**WORK TO COMPLETE**
Find every line in the records below that holds the word "youtube", and copy each one.

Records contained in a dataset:
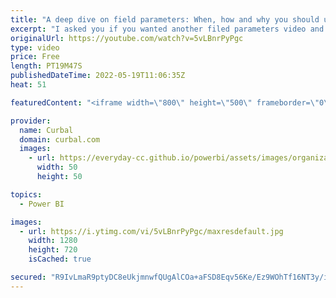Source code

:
 ```yaml
---
title: "A deep dive on field parameters: When, how and why you should use them."
excerpt: "I asked you if you wanted another filed parameters video and you overwhelmingly said yes, so here it is:  Chapters: 00:00 Intro 01:00 First use case: change dimensions 02:55 Pros and cons of first use case 03:55 Second use case: change measures 06:09 Third use case: filter field parameters with another"
originalUrl: https://youtube.com/watch?v=5vLBnrPyPgc
type: video
price: Free
length: PT19M47S
publishedDateTime: 2022-05-19T11:06:35Z
heat: 51

featuredContent: "<iframe width=\"800\" height=\"500\" frameborder=\"0\" src=\"https://www.youtube.com/embed/5vLBnrPyPgc\" allow=\"accelerometer; autoplay; encrypted-media; gyroscope; picture-in-picture\" allowfullscreen></iframe>"

provider:
  name: Curbal
  domain: curbal.com
  images:
    - url: https://everyday-cc.github.io/powerbi/assets/images/organizations/curbal.com-50x50.jpg
      width: 50
      height: 50

topics:
  - Power BI

images:
  - url: https://i.ytimg.com/vi/5vLBnrPyPgc/maxresdefault.jpg
    width: 1280
    height: 720
    isCached: true

secured: "R9IvLmaR9ptyDC8eUkjmnwfQUgAlCOa+aFSD8Eqv56Ke/Ez9WOhTf16NT3y/ifV6A7zAwTQvG/03sz1G2EzjdFldVXBFsxIIzgu5PaROb4MT3gh3t8C6DPzHw1H/7LAPEXREnIdsDez2t2rMM+vRN4e6NhAOsS9cYh5R7LXOQ9keuKg0TxsniC8v14tgulIpvbJbMvBfwb8oW4ZR8e015V0V6CycxWeb5yZd0pOrILu0jCcTVcI+AP7wPSsN3zdYUzaGhsCnOEB4JCop0l3/w8nVUSHnu/nVktiCuTRGueK2Ko761TsQb4wOBFeYVQ5FKekoNBWa3IrTg9rJq9vkd4mVkODHF+iqf95b4QVtPwOLJL/ewYdVCd6sTLTuEPGHrs09nc7s4a35epFU1vhk6rVfo9k9ZRwQ+jLYdghy9FU=;6qtKCnWcp0ucsloyyr2Jlw=="
---
```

**EXERCISE OUTPUT**
originalUrl: https://youtube.com/watch?v=5vLBnrPyPgc
featuredContent: "<iframe width=\"800\" height=\"500\" frameborder=\"0\" src=\"https://www.youtube.com/embed/5vLBnrPyPgc\" allow=\"accelerometer; autoplay; encrypted-media; gyroscope; picture-in-picture\" allowfullscreen></iframe>"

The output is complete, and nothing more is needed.